Not surprisingly, opinions on the two giant companies’ departure from strict dependence on traditional appraisals vary widely. Appraisers think the idea stinks. In a statement for this column, the country’s largest appraisal group, Chicago-based Appraisal Institute, predicted that eliminating humans from the process — even a little to start — will be dangerous for lenders, Fannie and Freddie and the public. The group warned that the changes could “result in a race to the bottom” in terms of loan quality, “and create more risk for taxpayers.”

Carl S. Schneider, an appraiser in Tulsa, Oklahoma, said appraisers function as the lender’s and consumer’s essential “eyes and ears,” and no computer program “can replace” them. They inspect interiors, which computers cannot do. “Buyers may want to avoid the cost of an appraisal,” he added, “and that is their prerogative.” But he foresees trouble ahead when investors in Fannie’s and Freddie’s mortgage bonds discover “loans were made to unscrupulous borrowers and the collateral is crap.”

Real estate brokers generally see the companies’ limited moves as worthwhile, particularly given recent frequent delays in delivery of appraisals, higher fees to buyers because of surcharges by appraisal management companies and few appraisers available — or willing — to perform home valuations in some markets. A new survey of members by the National Association of Realtors found that appraisal issues were involved in 17 percent of all delayed home sale closings, second only to problems in obtaining mortgages.

Anthony Lamacchia, broker-owner of Lamacchia Realty in Waltham, Massachusetts, told me he thinks appraisal-free loans are “a good thing,” provided buyers have made significant down payments. But he worries that if Fannie and Freddie waive appraisals at lower equity levels “it will lead to what happened in the bust.”

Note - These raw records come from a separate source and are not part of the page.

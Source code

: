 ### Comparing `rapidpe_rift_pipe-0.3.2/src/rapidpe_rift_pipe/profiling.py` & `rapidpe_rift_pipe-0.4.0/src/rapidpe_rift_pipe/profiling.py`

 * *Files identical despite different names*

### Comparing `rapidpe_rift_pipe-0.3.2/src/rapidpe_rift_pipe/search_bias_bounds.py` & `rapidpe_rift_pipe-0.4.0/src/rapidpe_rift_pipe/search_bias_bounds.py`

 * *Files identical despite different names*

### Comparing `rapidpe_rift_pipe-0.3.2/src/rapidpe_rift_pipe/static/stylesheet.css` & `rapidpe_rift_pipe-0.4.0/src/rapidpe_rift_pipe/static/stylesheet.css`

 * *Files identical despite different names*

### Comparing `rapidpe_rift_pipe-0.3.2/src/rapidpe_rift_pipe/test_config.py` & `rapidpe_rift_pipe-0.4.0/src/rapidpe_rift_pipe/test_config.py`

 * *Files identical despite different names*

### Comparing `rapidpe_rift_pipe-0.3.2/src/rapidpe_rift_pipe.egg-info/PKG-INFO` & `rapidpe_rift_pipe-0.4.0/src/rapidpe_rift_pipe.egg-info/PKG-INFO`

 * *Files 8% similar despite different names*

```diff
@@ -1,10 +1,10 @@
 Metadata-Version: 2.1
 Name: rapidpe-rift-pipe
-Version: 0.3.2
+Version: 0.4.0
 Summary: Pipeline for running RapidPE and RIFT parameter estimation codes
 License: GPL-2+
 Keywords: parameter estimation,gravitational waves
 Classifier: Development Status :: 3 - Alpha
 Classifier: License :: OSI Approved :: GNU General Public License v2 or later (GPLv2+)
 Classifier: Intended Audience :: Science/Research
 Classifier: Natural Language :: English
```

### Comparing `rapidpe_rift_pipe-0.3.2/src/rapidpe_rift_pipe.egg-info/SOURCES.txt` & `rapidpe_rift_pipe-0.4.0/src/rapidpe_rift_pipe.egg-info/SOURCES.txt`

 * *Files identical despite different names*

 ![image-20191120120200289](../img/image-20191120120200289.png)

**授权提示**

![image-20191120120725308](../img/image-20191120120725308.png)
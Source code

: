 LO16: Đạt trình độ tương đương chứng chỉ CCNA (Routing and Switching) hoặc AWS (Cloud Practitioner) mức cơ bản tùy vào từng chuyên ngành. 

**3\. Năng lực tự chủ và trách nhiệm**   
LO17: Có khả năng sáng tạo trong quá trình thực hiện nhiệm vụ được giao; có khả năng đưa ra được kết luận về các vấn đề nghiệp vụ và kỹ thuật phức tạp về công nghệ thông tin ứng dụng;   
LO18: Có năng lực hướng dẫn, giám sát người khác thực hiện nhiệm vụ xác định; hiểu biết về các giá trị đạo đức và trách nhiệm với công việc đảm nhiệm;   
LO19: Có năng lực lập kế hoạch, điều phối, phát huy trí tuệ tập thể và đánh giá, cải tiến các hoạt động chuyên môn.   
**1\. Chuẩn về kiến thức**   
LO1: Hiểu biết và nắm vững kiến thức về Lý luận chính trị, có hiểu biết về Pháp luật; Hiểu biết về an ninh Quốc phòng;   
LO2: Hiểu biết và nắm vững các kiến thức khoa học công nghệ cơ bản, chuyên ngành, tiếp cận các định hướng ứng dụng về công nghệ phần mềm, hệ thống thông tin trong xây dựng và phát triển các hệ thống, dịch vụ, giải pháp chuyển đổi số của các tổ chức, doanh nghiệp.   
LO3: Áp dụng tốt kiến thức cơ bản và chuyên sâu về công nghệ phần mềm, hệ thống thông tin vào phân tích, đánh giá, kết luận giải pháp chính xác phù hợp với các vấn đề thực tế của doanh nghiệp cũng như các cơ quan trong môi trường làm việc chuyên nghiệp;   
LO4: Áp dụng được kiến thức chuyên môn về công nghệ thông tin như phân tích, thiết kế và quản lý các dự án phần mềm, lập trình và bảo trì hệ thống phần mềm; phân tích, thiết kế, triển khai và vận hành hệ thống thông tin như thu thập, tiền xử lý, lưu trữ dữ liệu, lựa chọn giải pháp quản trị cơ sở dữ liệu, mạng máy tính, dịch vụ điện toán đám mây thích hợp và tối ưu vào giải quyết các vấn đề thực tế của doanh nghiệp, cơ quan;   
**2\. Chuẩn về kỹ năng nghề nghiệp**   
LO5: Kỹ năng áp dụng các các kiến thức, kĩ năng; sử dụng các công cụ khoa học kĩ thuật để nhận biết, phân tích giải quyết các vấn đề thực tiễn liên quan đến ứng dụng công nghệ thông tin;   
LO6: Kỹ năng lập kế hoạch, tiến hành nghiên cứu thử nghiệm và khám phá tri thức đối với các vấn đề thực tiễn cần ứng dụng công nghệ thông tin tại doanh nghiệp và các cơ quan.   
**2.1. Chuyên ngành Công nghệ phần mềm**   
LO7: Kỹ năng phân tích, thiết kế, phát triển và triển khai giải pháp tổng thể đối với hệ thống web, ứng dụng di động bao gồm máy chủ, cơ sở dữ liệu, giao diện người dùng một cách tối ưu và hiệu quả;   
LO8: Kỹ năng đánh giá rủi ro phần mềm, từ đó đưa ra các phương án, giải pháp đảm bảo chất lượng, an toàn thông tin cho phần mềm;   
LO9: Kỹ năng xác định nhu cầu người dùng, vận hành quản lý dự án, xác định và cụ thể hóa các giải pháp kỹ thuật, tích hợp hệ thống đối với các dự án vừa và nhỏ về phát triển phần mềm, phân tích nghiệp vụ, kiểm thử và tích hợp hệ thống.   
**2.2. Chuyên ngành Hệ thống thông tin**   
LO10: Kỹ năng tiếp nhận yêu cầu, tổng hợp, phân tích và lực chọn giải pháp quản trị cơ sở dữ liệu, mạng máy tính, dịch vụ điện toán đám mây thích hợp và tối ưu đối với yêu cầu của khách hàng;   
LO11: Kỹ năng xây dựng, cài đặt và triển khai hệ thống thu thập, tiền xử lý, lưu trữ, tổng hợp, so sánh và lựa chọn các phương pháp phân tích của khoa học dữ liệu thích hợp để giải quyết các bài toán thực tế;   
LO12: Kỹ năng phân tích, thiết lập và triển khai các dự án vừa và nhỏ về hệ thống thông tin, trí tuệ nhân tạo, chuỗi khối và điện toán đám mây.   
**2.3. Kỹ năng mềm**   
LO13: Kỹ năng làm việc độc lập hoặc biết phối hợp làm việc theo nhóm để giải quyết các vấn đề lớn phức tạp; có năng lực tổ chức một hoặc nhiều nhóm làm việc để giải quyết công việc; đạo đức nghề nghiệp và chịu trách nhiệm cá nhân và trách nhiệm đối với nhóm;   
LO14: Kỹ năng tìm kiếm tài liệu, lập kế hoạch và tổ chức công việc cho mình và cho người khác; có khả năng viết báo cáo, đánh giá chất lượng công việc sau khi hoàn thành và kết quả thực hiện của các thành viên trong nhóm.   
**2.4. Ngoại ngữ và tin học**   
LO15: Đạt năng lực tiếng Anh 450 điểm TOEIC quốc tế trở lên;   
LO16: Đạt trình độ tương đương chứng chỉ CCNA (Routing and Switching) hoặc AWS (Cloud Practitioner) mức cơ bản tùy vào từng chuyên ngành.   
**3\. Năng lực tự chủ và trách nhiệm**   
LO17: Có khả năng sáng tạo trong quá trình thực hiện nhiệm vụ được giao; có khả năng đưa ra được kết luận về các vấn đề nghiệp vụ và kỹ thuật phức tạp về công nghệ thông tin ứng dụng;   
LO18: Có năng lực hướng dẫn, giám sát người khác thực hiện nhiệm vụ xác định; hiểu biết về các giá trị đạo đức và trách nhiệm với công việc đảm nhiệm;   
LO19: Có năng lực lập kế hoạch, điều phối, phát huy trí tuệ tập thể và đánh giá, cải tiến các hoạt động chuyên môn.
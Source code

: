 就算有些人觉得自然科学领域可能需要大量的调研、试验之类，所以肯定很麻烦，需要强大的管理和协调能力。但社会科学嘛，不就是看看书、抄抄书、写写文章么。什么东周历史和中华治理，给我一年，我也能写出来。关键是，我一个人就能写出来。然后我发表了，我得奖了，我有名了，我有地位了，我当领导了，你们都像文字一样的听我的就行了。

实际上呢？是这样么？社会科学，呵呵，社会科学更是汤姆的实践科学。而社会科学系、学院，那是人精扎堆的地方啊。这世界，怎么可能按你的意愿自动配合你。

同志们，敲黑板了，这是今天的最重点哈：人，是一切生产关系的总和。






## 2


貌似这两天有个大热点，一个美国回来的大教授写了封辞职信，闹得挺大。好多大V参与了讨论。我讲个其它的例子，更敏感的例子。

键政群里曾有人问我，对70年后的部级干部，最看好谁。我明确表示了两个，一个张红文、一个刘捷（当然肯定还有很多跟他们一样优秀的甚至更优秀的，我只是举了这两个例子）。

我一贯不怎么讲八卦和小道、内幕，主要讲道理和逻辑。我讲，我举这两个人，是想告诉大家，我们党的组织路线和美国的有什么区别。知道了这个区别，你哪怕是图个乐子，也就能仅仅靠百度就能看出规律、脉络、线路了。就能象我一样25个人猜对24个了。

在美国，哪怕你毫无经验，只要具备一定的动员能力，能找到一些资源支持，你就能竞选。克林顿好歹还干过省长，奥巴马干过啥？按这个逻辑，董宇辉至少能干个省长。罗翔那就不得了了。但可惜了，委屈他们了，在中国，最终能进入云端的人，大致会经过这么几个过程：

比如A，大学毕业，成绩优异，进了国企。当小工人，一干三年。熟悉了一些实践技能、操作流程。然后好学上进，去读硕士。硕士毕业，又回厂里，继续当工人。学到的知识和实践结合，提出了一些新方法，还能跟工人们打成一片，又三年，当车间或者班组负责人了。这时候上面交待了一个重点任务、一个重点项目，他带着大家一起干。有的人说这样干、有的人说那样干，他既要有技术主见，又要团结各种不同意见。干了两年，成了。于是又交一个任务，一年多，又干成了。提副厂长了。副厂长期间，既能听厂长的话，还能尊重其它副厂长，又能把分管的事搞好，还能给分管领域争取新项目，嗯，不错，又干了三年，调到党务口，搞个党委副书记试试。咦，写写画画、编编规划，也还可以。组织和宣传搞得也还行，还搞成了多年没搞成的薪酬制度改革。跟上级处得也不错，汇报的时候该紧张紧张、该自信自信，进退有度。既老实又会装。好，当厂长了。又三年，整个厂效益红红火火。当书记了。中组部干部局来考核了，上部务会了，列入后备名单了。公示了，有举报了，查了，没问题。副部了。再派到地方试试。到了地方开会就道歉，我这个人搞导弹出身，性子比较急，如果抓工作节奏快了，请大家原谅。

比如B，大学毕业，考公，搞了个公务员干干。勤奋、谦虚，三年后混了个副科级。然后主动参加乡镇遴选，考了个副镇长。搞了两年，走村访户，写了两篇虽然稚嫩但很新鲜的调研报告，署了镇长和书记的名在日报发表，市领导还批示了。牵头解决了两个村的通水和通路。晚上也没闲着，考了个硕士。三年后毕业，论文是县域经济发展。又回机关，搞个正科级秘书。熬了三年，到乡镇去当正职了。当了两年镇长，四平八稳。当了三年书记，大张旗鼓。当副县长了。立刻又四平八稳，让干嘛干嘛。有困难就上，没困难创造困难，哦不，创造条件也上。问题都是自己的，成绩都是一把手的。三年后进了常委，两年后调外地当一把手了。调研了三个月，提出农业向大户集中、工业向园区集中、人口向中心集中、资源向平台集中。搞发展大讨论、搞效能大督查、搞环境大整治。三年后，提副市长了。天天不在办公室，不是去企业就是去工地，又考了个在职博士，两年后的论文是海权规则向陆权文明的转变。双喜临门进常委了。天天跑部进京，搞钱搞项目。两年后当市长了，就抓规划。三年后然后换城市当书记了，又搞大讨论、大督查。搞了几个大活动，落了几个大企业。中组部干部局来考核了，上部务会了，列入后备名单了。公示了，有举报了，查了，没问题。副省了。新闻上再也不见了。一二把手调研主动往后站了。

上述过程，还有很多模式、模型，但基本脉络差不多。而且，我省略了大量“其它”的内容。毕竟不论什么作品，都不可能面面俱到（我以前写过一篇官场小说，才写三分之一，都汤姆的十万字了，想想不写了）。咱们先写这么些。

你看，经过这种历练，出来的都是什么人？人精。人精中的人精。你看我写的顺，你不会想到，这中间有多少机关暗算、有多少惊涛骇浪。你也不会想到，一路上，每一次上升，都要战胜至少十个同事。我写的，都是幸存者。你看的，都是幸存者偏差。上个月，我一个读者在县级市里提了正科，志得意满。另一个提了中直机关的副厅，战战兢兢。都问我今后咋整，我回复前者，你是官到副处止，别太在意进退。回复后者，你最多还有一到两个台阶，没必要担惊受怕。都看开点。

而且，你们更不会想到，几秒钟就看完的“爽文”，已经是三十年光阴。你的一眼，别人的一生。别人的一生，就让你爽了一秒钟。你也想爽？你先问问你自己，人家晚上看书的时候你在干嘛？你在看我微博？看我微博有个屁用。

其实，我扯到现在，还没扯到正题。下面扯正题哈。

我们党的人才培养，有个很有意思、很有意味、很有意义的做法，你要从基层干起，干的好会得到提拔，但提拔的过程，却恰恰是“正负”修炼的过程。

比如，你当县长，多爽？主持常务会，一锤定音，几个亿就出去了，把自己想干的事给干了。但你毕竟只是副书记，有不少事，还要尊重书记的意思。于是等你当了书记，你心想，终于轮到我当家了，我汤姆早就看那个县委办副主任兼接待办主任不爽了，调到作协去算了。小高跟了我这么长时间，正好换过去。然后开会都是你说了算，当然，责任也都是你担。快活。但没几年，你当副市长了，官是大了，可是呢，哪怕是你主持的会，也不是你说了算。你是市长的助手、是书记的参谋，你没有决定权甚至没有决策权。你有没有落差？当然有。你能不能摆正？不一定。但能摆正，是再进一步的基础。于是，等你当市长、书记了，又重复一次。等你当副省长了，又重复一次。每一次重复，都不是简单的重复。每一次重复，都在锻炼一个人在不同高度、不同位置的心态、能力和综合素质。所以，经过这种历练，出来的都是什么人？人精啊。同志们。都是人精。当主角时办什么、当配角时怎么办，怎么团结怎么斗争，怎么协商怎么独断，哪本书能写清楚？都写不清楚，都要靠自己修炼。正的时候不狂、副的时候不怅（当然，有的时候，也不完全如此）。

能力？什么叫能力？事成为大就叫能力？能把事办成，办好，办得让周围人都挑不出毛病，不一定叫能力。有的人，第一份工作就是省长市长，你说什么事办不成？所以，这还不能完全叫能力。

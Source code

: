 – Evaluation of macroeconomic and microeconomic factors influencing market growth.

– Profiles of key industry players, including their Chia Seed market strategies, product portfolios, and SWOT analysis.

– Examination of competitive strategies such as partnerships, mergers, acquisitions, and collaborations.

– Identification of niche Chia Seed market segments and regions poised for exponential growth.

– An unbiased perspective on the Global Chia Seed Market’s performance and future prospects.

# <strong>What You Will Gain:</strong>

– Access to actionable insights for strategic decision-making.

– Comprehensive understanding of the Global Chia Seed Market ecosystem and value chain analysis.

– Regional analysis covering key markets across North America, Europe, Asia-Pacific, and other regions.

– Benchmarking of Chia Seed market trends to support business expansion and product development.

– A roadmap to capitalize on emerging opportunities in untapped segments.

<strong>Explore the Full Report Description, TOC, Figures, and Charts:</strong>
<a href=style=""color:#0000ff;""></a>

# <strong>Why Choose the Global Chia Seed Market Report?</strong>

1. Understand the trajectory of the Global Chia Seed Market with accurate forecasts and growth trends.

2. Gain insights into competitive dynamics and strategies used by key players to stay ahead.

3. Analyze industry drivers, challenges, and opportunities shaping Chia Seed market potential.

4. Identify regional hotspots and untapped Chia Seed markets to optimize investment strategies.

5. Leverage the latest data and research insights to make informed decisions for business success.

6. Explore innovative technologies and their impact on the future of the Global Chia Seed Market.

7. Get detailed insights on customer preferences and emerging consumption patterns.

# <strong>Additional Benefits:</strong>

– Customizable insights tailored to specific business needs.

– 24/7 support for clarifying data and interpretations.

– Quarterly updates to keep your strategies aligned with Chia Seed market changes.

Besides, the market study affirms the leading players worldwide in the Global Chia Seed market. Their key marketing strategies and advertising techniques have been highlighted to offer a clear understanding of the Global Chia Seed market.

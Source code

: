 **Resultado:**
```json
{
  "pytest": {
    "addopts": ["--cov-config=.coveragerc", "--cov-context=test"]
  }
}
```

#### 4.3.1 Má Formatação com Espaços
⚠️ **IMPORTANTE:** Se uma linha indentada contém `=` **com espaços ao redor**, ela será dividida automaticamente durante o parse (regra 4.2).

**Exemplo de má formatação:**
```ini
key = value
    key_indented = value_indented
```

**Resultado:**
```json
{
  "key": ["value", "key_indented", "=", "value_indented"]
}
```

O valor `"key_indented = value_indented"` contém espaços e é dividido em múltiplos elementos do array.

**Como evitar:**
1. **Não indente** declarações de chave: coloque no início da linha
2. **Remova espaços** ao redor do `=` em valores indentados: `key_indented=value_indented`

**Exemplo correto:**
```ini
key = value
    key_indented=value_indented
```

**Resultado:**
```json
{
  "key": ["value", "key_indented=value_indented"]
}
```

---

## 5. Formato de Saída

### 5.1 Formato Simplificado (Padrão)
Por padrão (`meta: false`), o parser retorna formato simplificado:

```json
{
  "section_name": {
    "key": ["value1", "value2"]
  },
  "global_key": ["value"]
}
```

One of the mortgage industry’s most prominent leaders supports the companies’ new tech-driven initiatives, but has some words of caution for home buyers. David Stevens, president and CEO of the Mortgage Bankers Association, says automated valuations might satisfy a lender’s purposes but they “may not necessarily be the best assessment” of “the right price to pay for a property.”

Good point to remember.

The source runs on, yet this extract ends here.